Information provided:
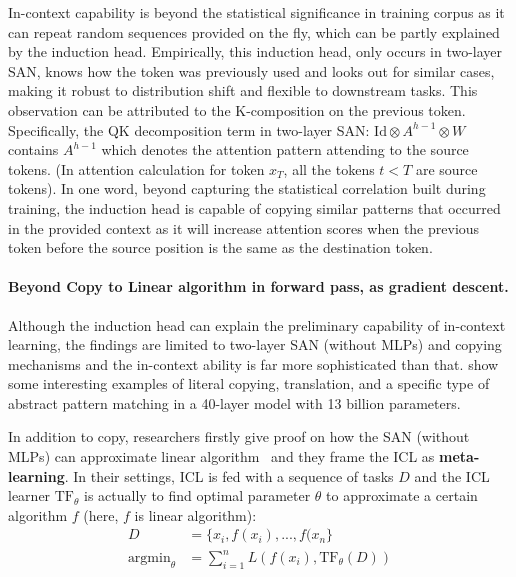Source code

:In-context capability is beyond the statistical significance in training corpus as it can repeat random sequences provided on the fly, which can be partly explained by the induction head. Empirically, this induction head, only occurs in two-layer SAN, knows how the token was previously used and looks out for similar cases, making it robust to distribution shift and flexible to downstream tasks. This observation can be attributed to the K-composition on the previous token. Specifically, the QK decomposition term in two-layer SAN: $\text{Id}\otimes A^{h-1}\otimes W$ contains $A^{h-1}$ which denotes the attention pattern attending to the source tokens. (In attention calculation for token $x_T$, all the tokens $t<T$ are source tokens). In one word, beyond capturing the statistical correlation built during training, the induction head is capable of copying similar patterns that occurred in the provided context as it will increase attention scores when the previous token before the source position is the same as the destination token.

\paragraph{Beyond Copy to Linear algorithm in forward pass, as gradient descent.}
Although the induction head can explain the preliminary capability of in-context learning, the findings are limited to two-layer SAN (without MLPs) and copying mechanisms and the in-context ability is far more sophisticated than that\citet{olsson2022context}. \citet{olsson2022context} show some interesting examples of literal copying, translation, and a specific type of abstract pattern matching in a 40-layer model with 13 billion parameters. 

In addition to copy, researchers firstly give proof on how the SAN (without MLPs) can approximate linear algorithm~\cite{dai2023can,DBLP:conf/iclr/AkyurekSA0Z23} and they frame the ICL as \textbf{meta-learning}. In their settings, ICL is fed with a sequence of tasks $D$ and the ICL learner $\text{TF}_{\theta}$ is actually to find optimal parameter $\theta$ to approximate a certain algorithm $f$ (here, $f$ is linear algorithm): 
\begin{align*}
   D &=  \{x_i,f(x_{i}),...,f(x_{n}\}\\
\text{argmin}_{\theta} &= \sum_{i=1}^{n} L(f(x_{i}),\text{TF}_{\theta}(D))
\end{align*}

Exercise brief:
Give back the records word for word, without their pictures.

Written solution:
Source code

:In-context capability is beyond the statistical significance in training corpus as it can repeat random sequences provided on the fly, which can be partly explained by the induction head. Empirically, this induction head, only occurs in two-layer SAN, knows how the token was previously used and looks out for similar cases, making it robust to distribution shift and flexible to downstream tasks. This observation can be attributed to the K-composition on the previous token. Specifically, the QK decomposition term in two-layer SAN: $\text{Id}\otimes A^{h-1}\otimes W$ contains $A^{h-1}$ which denotes the attention pattern attending to the source tokens. (In attention calculation for token $x_T$, all the tokens $t<T$ are source tokens). In one word, beyond capturing the statistical correlation built during training, the induction head is capable of copying similar patterns that occurred in the provided context as it will increase attention scores when the previous token before the source position is the same as the destination token.

\paragraph{Beyond Copy to Linear algorithm in forward pass, as gradient descent.}
Although the induction head can explain the preliminary capability of in-context learning, the findings are limited to two-layer SAN (without MLPs) and copying mechanisms and the in-context ability is far more sophisticated than that\citet{olsson2022context}. \citet{olsson2022context} show some interesting examples of literal copying, translation, and a specific type of abstract pattern matching in a 40-layer model with 13 billion parameters. 

In addition to copy, researchers firstly give proof on how the SAN (without MLPs) can approximate linear algorithm~\cite{dai2023can,DBLP:conf/iclr/AkyurekSA0Z23} and they frame the ICL as \textbf{meta-learning}. In their settings, ICL is fed with a sequence of tasks $D$ and the ICL learner $\text{TF}_{\theta}$ is actually to find optimal parameter $\theta$ to approximate a certain algorithm $f$ (here, $f$ is linear algorithm): 
\begin{align*}
   D &=  \{x_i,f(x_{i}),...,f(x_{n}\}\\
\text{argmin}_{\theta} &= \sum_{i=1}^{n} L(f(x_{i}),\text{TF}_{\theta}(D))
\end{align*}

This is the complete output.